Never use a very recent timestamp. Always allow sufficient time for concurrent operations to complete.
deleteWith
Provide a custom delete function.
DeleteOrphanFiles deleteWith(Consumer<String> deleteFunc)
Parameters:
deleteFunc - A function that accepts file paths to delete
Returns: this for method chaining
Example:
// Collect orphan files instead of deleting
Set<String> orphans = new HashSet<>();
action.deleteWith(orphans::add);
Use a custom delete function to preview orphan files before actually deleting them.
executeDeleteWith
Provide an executor service for parallel deletion.
DeleteOrphanFiles executeDeleteWith(ExecutorService executorService)
Parameters:
executorService - The executor service for parallel deletes
Returns: this for method chaining
Only used if a custom delete function is provided or the FileIO doesn’t support bulk deletes.
prefixMismatchMode
Control how to handle files with mismatched authority/scheme.
DeleteOrphanFiles prefixMismatchMode(PrefixMismatchMode newPrefixMismatchMode)
Parameters:
newPrefixMismatchMode - Mode for handling prefix mismatches
Returns: this for method chaining
Modes:
ERROR (default) - Throw an exception on mismatch
IGNORE - Skip files with mismatches
DELETE - Consider mismatched files as orphans
Example:
action.prefixMismatchMode(PrefixMismatchMode.IGNORE);
Use DELETE mode only after manually verifying all mismatches.
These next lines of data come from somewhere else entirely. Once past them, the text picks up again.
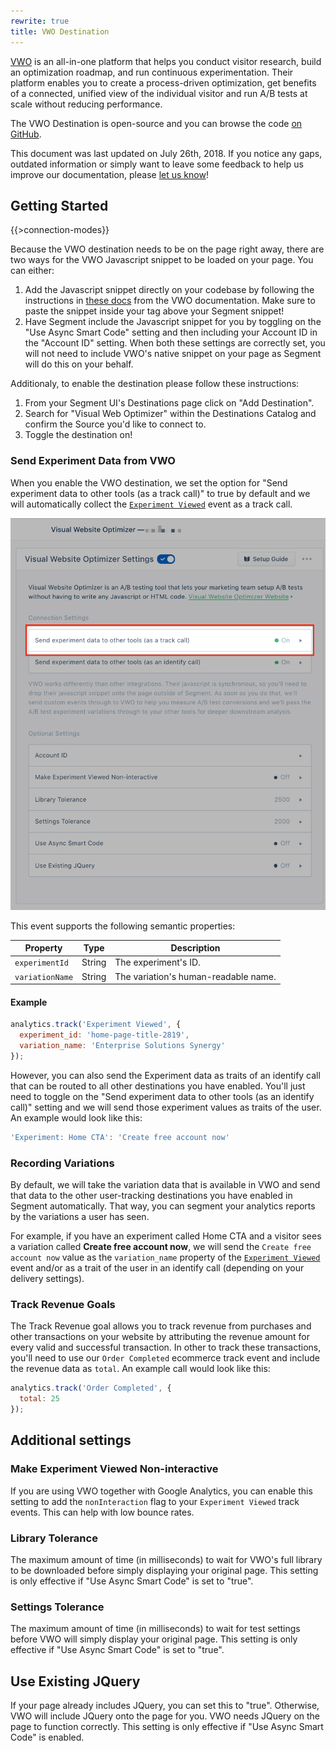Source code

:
 ```yaml
---
rewrite: true
title: VWO Destination
---
```


[VWO](https://vwo.com/) is an all-in-one platform that helps you conduct visitor research, build an optimization roadmap, and run continuous experimentation. Their platform enables you to create a process-driven optimization, get benefits of a connected, unified view of the individual visitor and run A/B tests at scale without reducing performance.

The VWO Destination is open-source and you can browse the code [on GitHub](https://github.com/segment-integrations/analytics.js-integration-visual-website-optimizer).

This document was last updated on July 26th, 2018. If you notice any gaps, outdated information or simply want to leave some feedback to help us improve our documentation, please [let us know](https://segment.com/help/contact)!

## Getting Started

{{>connection-modes}}

Because the VWO destination needs to be on the page right away, there are two ways for the VWO Javascript snippet to be loaded on your page. You can either:

1. Add the Javascript snippet directly on your codebase by following the instructions in [these docs](https://vwo.com/knowledge/add-vwo-smartcode-to-your-website/) from the VWO documentation. Make sure to paste the snippet inside your <HEAD> tag above your Segment snippet!
2. Have Segment include the Javascript snippet for you by toggling on the "Use Async Smart Code" setting and then including your Account ID in the "Account ID" setting. When both these settings are correctly set, you will not need to include VWO's native snippet on your page as Segment will do this on your behalf.

Additionaly, to enable the destination please follow these instructions:

1. From your Segment UI's Destinations page click on "Add Destination".
2. Search for "Visual Web Optimizer" within the Destinations Catalog and confirm the Source you'd like to connect to.
3. Toggle the destination on!


### Send Experiment Data from VWO

When you enable the VWO destination, we set the option for "Send experiment data to other tools (as a track call)" to true by default and we will automatically collect the [`Experiment Viewed`](/docs/spec/ab-testing/) event as a track call.

![Turn on VWO](images/experiment-viewed-setting.png)

This event supports the following semantic properties:

Property          | Type   | Description
--------          | ----   | -----------
`experimentId`   | String | The experiment's ID.
`variationName`  | String | The variation's human-readable name.

#### Example

```javascript
analytics.track('Experiment Viewed', {
  experiment_id: 'home-page-title-2819',
  variation_name: 'Enterprise Solutions Synergy'
});
```

However, you can also send the Experiment data as traits of an identify call that can be routed to all other destinations you have enabled. You'll just need to toggle on the "Send experiment data to other tools (as an identify call)" setting and we will send those experiment values as traits of the user. An example would look like this:

```javascript
'Experiment: Home CTA': 'Create free account now'
```

### Recording Variations

By default, we will take the variation data that is available in VWO and send that data to the other user-tracking destinations you have enabled in Segment automatically. That way, you can segment your analytics reports by the variations a user has seen.

For example, if you have an experiment called Home CTA and a visitor sees a variation called **Create free account now**, we will send the `Create free account now` value as the `variation_name` property of the [`Experiment Viewed`](/docs/spec/ab-testing/) event and/or as a trait of the user in an identify call (depending on your delivery settings).


### Track Revenue Goals

The Track Revenue goal allows you to track revenue from purchases and other transactions on your website by attributing the revenue amount for every valid and successful transaction. In other to track these transactions, you'll need to use our `Order Completed` ecommerce track event and include the revenue data as `total`. An example call would look like this:

```javascript
analytics.track('Order Completed', {
  total: 25
});
```

## Additional settings

### Make Experiment Viewed Non-interactive
If you are using VWO together with Google Analytics, you can enable this setting to add the `nonInteraction` flag to your `Experiment Viewed` track events. This can help with low bounce rates.

### Library Tolerance
The maximum amount of time (in milliseconds) to wait for VWO's full library to be downloaded before simply displaying your original page. This setting is only effective if "Use Async Smart Code" is set to "true".

### Settings Tolerance
The maximum amount of time (in milliseconds) to wait for test settings before VWO will simply display your original page. This setting is only effective if "Use Async Smart Code" is set to "true".

## Use Existing JQuery
If your page already includes JQuery, you can set this to "true". Otherwise, VWO will include JQuery onto the page for you. VWO needs JQuery on the page to function correctly. This setting is only effective if "Use Async Smart Code" is enabled.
Deleted files cannot be recovered.
equalSchemes
Define schemes that should be considered equivalent.
DeleteOrphanFiles equalSchemes(Map<String, String> newEqualSchemes)
Parameters:
newEqualSchemes - Map of equivalent scheme groups
Returns: this for method chaining
Example:
// Treat s3, s3a, and s3n as equivalent
action.equalSchemes(Map.of("s3a,s3n", "s3"));
equalAuthorities
Define authorities that should be considered equivalent.
DeleteOrphanFiles equalAuthorities(Map<String, String> newEqualAuthorities)
Parameters:
newEqualAuthorities - Map of equivalent authority groups
Returns: this for method chaining
Example:
// Treat different service names as equivalent
action.equalAuthorities(Map.of("old-service,legacy-service", "new-service"));
Result
The Result interface provides information about deleted files.
Methods
interface Result {
Iterable<String> orphanFileLocations();
long orphanFilesCount();
}
orphanFileLocations()
Returns the paths of all deleted orphan files.
orphanFilesCount()
Returns the total number of orphan files deleted.
Usage Examples
Basic Orphan File Deletion
// Delete orphan files older than default (3 days)
DeleteOrphanFiles.Result result = actions
.deleteOrphanFiles(table)
.execute();
System.out.println("Deleted " + result.orphanFilesCount() + " orphan files");
Custom Time Threshold
// Delete orphan files older than 7 days
long sevenDaysAgo = System.currentTimeMillis() - TimeUnit.DAYS.toMillis(7);
DeleteOrphanFiles.Result result = actions
.deleteOrphanFiles(table)
.olderThan(sevenDaysAgo)
.execute();
Preview Mode
// Preview orphan files without deleting
List<String> orphanFiles = new ArrayList<>();
DeleteOrphanFiles.Result result = actions
.deleteOrphanFiles(table)
.deleteWith(orphanFiles::add)
.execute();
System.out.println("Found " + orphanFiles.size() + " orphan files:");
orphanFiles.forEach(System.out::println);
Specific Location
// Delete orphans from a specific data directory
DeleteOrphanFiles.Result result = actions
.deleteOrphanFiles(table)
.location("s3://my-bucket/warehouse/db/table/data/year=2023")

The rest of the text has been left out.